This makes for a kind of amusingly frustrating cop movie. Everything that makes him a good super-cop is kind of useless in this scenario, but it’s all he’s got, and also it’s the only story template that the movie can think of, so he just has to keep doing standard super-cop stuff and it just keeps not working. He still goes about the basic super-cop routine, getting a sexy sidekick, shaking down suspects, chasing the killer in a variety of exciting variations. Normal cop movie basics, except that they already know who the killer is and he’s a superpowered ghost, so there isn’t much to investigate, and every time he chases him down the guy just laughs and flies away or something. In retrospect, it kind of explains why SILENT RAGE had to keep Chuck Norris unaware of the killer’s existence for pretty much the entire runtime. When Chuck puts you down, you stay down. A Chuck Norris movie where Chuck keeps catching the killer, but then he just vanishes with an evil laugh and goes about his business while Chuck stands there in impotent disbelief is drifting pretty far off-brand. (Speaking of which, Brian Libby, who played the killer in SILENT RAGE, gets a little cameo here as an undercover cop who notes, “Even a psycho fucking killer is smart enough to stay out of the rain.” A nice touch! There’s also a Bill Mosely cameo in case you had any doubt this was definitely, officially, a horror movie.)

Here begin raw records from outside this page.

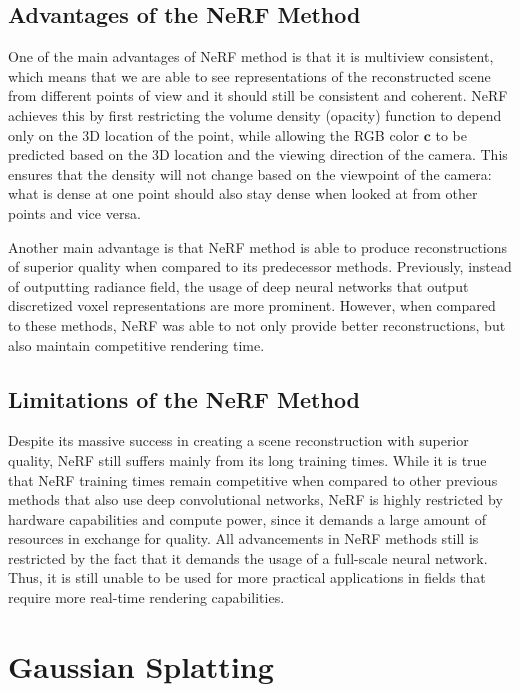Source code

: \subsection{Advantages of the NeRF Method}

One of the main advantages of NeRF method is that it is multiview consistent, which means that we are able to see representations of the reconstructed scene from different points of view and it should still be consistent and coherent. NeRF achieves this by first restricting the volume density (opacity) function to depend only on the 3D location of the point, while allowing the RGB color \(\mathbf{c}\) to be predicted based on the 3D location and the viewing direction of the camera. This ensures that the density will not change based on the viewpoint of the camera: what is dense at one point should also stay dense when looked at from other points and vice versa.

Another main advantage is that NeRF method is able to produce reconstructions of superior quality when compared to its predecessor methods. Previously, instead of outputting radiance field, the usage of deep neural networks that output discretized voxel representations are more prominent. However, when compared to these methods, NeRF was able to not only provide better reconstructions, but also maintain competitive rendering time.

\subsection{Limitations of the NeRF Method}

Despite its massive success in creating a scene reconstruction with superior quality, NeRF still suffers mainly from its long training times. While it is true that NeRF training times remain competitive when compared to other previous methods that also use deep convolutional networks, NeRF is highly restricted by hardware capabilities and compute power, since it demands a large amount of resources in exchange for quality. All advancements in NeRF methods still is restricted by the fact that it demands the usage of a full-scale neural network. Thus, it is still unable to be used for more practical applications in fields that require more real-time rendering capabilities.

\section{Gaussian Splatting} 


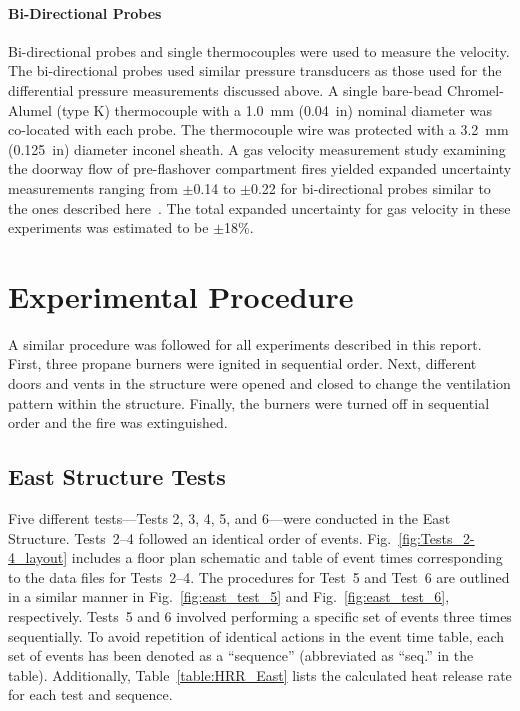 \documentclass[12pt,oneside]{book}
\begin{document}
\subsubsection{Bi-Directional Probes}
Bi-directional probes and single thermocouples were used to measure the velocity. The bi-directional probes used similar pressure transducers as those used for the differential pressure measurements discussed above. A single bare-bead Chromel-Alumel (type K) thermocouple with a 1.0~mm (0.04~in) nominal diameter was co-located with each probe. The thermocouple wire was protected with a 3.2~mm (0.125~in) diameter inconel sheath. A gas velocity measurement study examining the doorway flow of pre-flashover compartment fires yielded expanded uncertainty measurements ranging from $\pm$0.14 to $\pm$0.22 for bi-directional probes similar to the ones described here~\cite{Bryant:FSJ2009}. The total expanded uncertainty for gas velocity in these experiments was estimated to be $\pm$18\%.

\clearpage

\chapter{Experimental Procedure}
\label{chap:Experimental_Procedure}
A similar procedure was followed for all experiments described in this report. First, three propane burners were ignited in sequential order. Next, different doors and vents in the structure were opened and closed to change the ventilation pattern within the structure. Finally, the burners were turned off in sequential order and the fire was extinguished.

\section{East Structure Tests}
\label{sec:east_procedure}
Five different tests---Tests 2, 3, 4, 5, and 6---were conducted in the East Structure. Tests~2--4 followed an identical order of events. Fig.~\ref{fig:Tests_2-4_layout} includes a floor plan schematic and table of event times corresponding to the data files for Tests~2--4. The procedures for Test~5 and Test~6 are outlined in a similar manner in Fig.~\ref{fig:east_test_5} and Fig.~\ref{fig:east_test_6}, respectively. Tests~5 and 6 involved performing a specific set of events three times sequentially. To avoid repetition of identical actions in the event time table, each set of events has been denoted as a ``sequence'' (abbreviated as ``seq.'' in the table). Additionally, Table~\ref{table:HRR_East} lists the calculated heat release rate for each test and sequence.
\end{document}
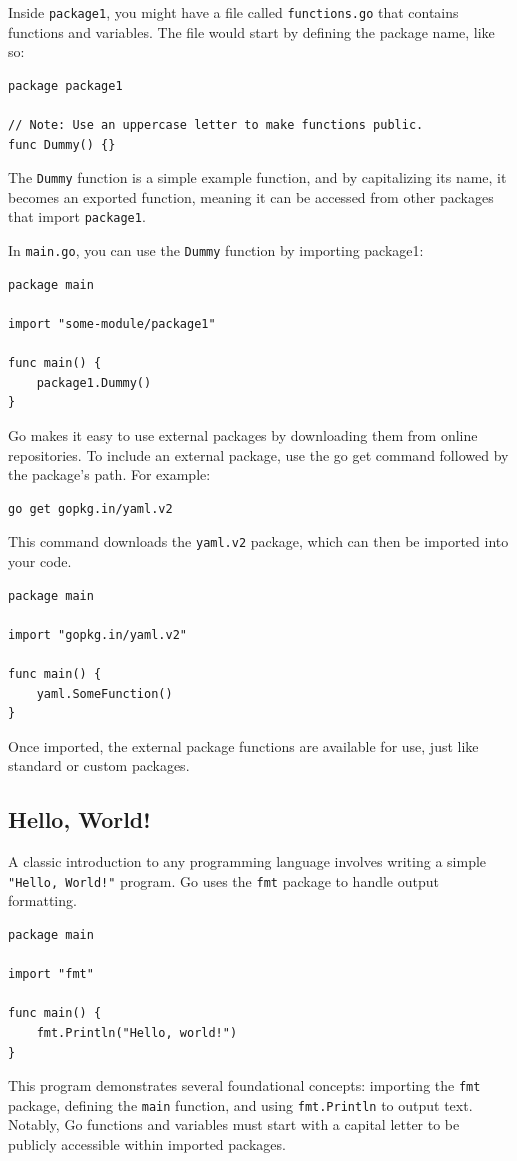 Inside \texttt{package1}, you might have a file called \texttt{functions.go} that contains functions and variables. The file would start by defining the package name, like so:
\begin{verbatim}
package package1

// Note: Use an uppercase letter to make functions public.
func Dummy() {}
\end{verbatim}
The \texttt{Dummy} function is a simple example function, and by capitalizing its name, it becomes an exported function, meaning it can be accessed from other packages that import \texttt{package1}.

In \texttt{main.go}, you can use the \texttt{Dummy} function by importing package1:
\begin{verbatim}
package main

import "some-module/package1"

func main() {
    package1.Dummy()
}
\end{verbatim}
Go makes it easy to use external packages by downloading them from online repositories. To include an external package, use the go get command followed by the package’s path. For example:

\begin{verbatim}
go get gopkg.in/yaml.v2
\end{verbatim}
This command downloads the \texttt{yaml.v2} package, which can then be imported into your code.

\begin{verbatim}
package main

import "gopkg.in/yaml.v2"

func main() {
    yaml.SomeFunction()
}
\end{verbatim}
Once imported, the external package functions are available for use, just like standard or custom packages.

\subsection*{Hello, World!}
A classic introduction to any programming language involves writing a simple \texttt{"Hello, World!"} program. Go uses the \texttt{fmt} package to handle output formatting.

\begin{verbatim}
package main

import "fmt"

func main() {
    fmt.Println("Hello, world!")
}
\end{verbatim}
This program demonstrates several foundational concepts: importing the \texttt{fmt} package, defining the \texttt{main} function, and using \texttt{fmt.Println} to output text. Notably, Go functions and variables must start with a capital letter to be publicly accessible within imported packages.

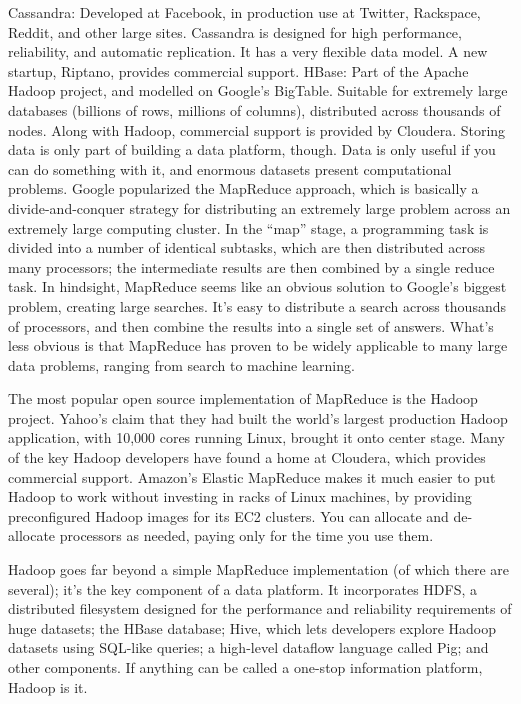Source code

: Cassandra: Developed at Facebook, in production use at Twitter, Rackspace, Reddit, and other large sites. Cassandra is designed for high performance, reliability, and automatic replication. It has a very flexible data model. A new startup, Riptano, provides commercial support.
HBase: Part of the Apache Hadoop project, and modelled on Google’s BigTable. Suitable for extremely large databases (billions of rows, millions of columns), distributed across thousands of nodes. Along with Hadoop, commercial support is provided by Cloudera.
Storing data is only part of building a data platform, though. Data is only useful if you can do something with it, and enormous datasets present computational problems. Google popularized the MapReduce approach, which is basically a divide-and-conquer strategy for distributing an extremely large problem across an extremely large computing cluster. In the “map” stage, a programming task is divided into a number of identical subtasks, which are then distributed across many processors; the intermediate results are then combined by a single reduce task. In hindsight, MapReduce seems like an obvious solution to Google’s biggest problem, creating large searches. It’s easy to distribute a search across thousands of processors, and then combine the results into a single set of answers. What’s less obvious is that MapReduce has proven to be widely applicable to many large data problems, ranging from search to machine learning.

The most popular open source implementation of MapReduce is the Hadoop project. Yahoo’s claim that they had built the world’s largest production Hadoop application, with 10,000 cores running Linux, brought it onto center stage. Many of the key Hadoop developers have found a home at Cloudera, which provides commercial support. Amazon’s Elastic MapReduce makes it much easier to put Hadoop to work without investing in racks of Linux machines, by providing preconfigured Hadoop images for its EC2 clusters. You can allocate and de-allocate processors as needed, paying only for the time you use them.

Hadoop goes far beyond a simple MapReduce implementation (of which there are several); it’s the key component of a data platform. It incorporates HDFS, a distributed filesystem designed for the performance and reliability requirements of huge datasets; the HBase database; Hive, which lets developers explore Hadoop datasets using SQL-like queries; a high-level dataflow language called Pig; and other components. If anything can be called a one-stop information platform, Hadoop is it.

Love that he wears this mask, even though they know who he is and, in fact, he can look like anyone.


This would be a lot more interesting if the movie leaned into it a little more, unfortunately. I would count myself as a Lou Diamond Phillips fan, but he’s the wrong fit for material this nutty and potentially subversive. The movie is at its best when it embraces its eccentric, twitchy energy, and neither Lou nor co-star Tracey Griffiths is able to meet it there. Both are offering pretty bland cop movie cliches when the material probably needed more of a Nic Cage freakout vibe, especially since Kober is cheerfully hamming it up as the smugly taunting killer. Lou, in particular, is frustratingly unrattled by all this, budging not one inch from his cynical, smart-mouthed cool guy routine during the entire runtime, even as he’s easily thwarted again and again. Which makes him seem less like a confident tough guy and more like a brittle phony who can’t acknowledge that this situation has gotten way out of his control.

Fortunately, the situation does get pretty far out of control. Though the script is pretty bedrock-standard for this kind of thing in its totality, it’s full of the kind of little quirky bits that impart it a lot of personality. The killer pulls out a ceiling fan --which keeps spinning somehow-- to menace our heroes, and uses it to deflect bullets (a nice touch, especially since he doesn’t even care if he gets shot). A cop gets murdered by an evil horse-and-buggy, driven by a ghost wearing a sombrero. And they have an exciting (?) car-vs-horse-and-buggy chase right after! There’s a crazy bag lady who gets possessed and gleefully flies around and practically goes full EVIL DEAD. They use a bed to block a door that still has a sleeping guy in it! There’s a huge car stunt where they launch this thing what must be fifty feet in the air and crash it. They commandeer a civilian car, only to find that the driver is almost too enthusiastic to assist, scootching to the middle seat instead of getting out and shouting “No! Look, I’m not one of those anti-cop types!” and effusively offering his assistance “if you need help with some creep!” After a lengthy demolition derby where Lou smashes up his car trying to shake a supernatural masked killer clinging to the roof, he may come to regret this hardline pro-cop stance.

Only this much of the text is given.